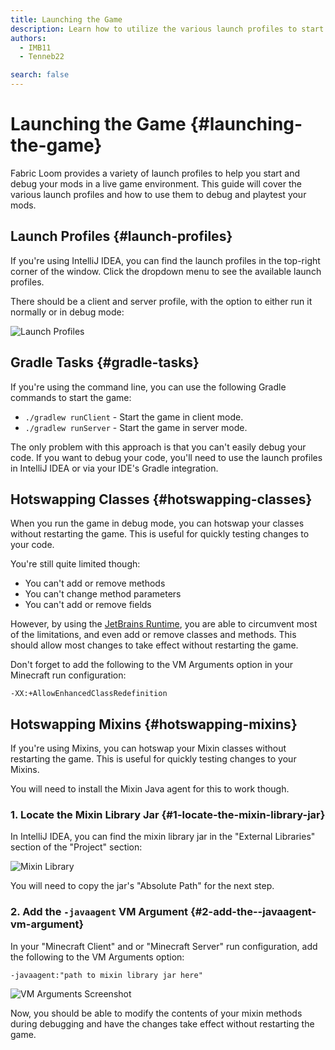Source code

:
 ```yaml
---
title: Launching the Game
description: Learn how to utilize the various launch profiles to start and debug your mods in a live game environment.
authors:
  - IMB11
  - Tenneb22

search: false
---
```


# Launching the Game {#launching-the-game}

Fabric Loom provides a variety of launch profiles to help you start and debug your mods in a live game environment. This guide will cover the various launch profiles and how to use them to debug and playtest your mods.

## Launch Profiles {#launch-profiles}

If you're using IntelliJ IDEA, you can find the launch profiles in the top-right corner of the window. Click the dropdown menu to see the available launch profiles.

There should be a client and server profile, with the option to either run it normally or in debug mode:

![Launch Profiles](/assets/develop/getting-started/launch-profiles.png)

## Gradle Tasks {#gradle-tasks}

If you're using the command line, you can use the following Gradle commands to start the game:

- `./gradlew runClient` - Start the game in client mode.
- `./gradlew runServer` - Start the game in server mode.

The only problem with this approach is that you can't easily debug your code. If you want to debug your code, you'll need to use the launch profiles in IntelliJ IDEA or via your IDE's Gradle integration.

## Hotswapping Classes {#hotswapping-classes}

When you run the game in debug mode, you can hotswap your classes without restarting the game. This is useful for quickly testing changes to your code.

You're still quite limited though:

- You can't add or remove methods
- You can't change method parameters
- You can't add or remove fields

However, by using the [JetBrains Runtime](https://github.com/JetBrains/JetBrainsRuntime), you are able to circumvent most of the limitations, and even add or remove classes and methods. This should allow most changes to take effect without restarting the game.

Don't forget to add the following to the VM Arguments option in your Minecraft run configuration:

```:no-line-numbers
-XX:+AllowEnhancedClassRedefinition
```

## Hotswapping Mixins {#hotswapping-mixins}

If you're using Mixins, you can hotswap your Mixin classes without restarting the game. This is useful for quickly testing changes to your Mixins.

You will need to install the Mixin Java agent for this to work though.

### 1. Locate the Mixin Library Jar {#1-locate-the-mixin-library-jar}

In IntelliJ IDEA, you can find the mixin library jar in the "External Libraries" section of the "Project" section:

![Mixin Library](/assets/develop/getting-started/mixin-library.png)

You will need to copy the jar's "Absolute Path" for the next step.

### 2. Add the `-javaagent` VM Argument {#2-add-the--javaagent-vm-argument}

In your "Minecraft Client" and or "Minecraft Server" run configuration, add the following to the VM Arguments option:

```:no-line-numbers
-javaagent:"path to mixin library jar here"
```

![VM Arguments Screenshot](/assets/develop/getting-started/vm-arguments.png)

Now, you should be able to modify the contents of your mixin methods during debugging and have the changes take effect without restarting the game.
━━━━━━━━━━━━━━━━━━━━━━━━━━━━━━
◆ What is needed: Would you please copy, word for word, everything above from the line containing "## Hotswapping Mixins" down to the line containing "### 1. Locate", those two lines included?

◆ Written response:
## Hotswapping Mixins {#hotswapping-mixins}

If you're using Mixins, you can hotswap your Mixin classes without restarting the game. This is useful for quickly testing changes to your Mixins.

You will need to install the Mixin Java agent for this to work though.

### 1. Locate the Mixin Library Jar {#1-locate-the-mixin-library-jar}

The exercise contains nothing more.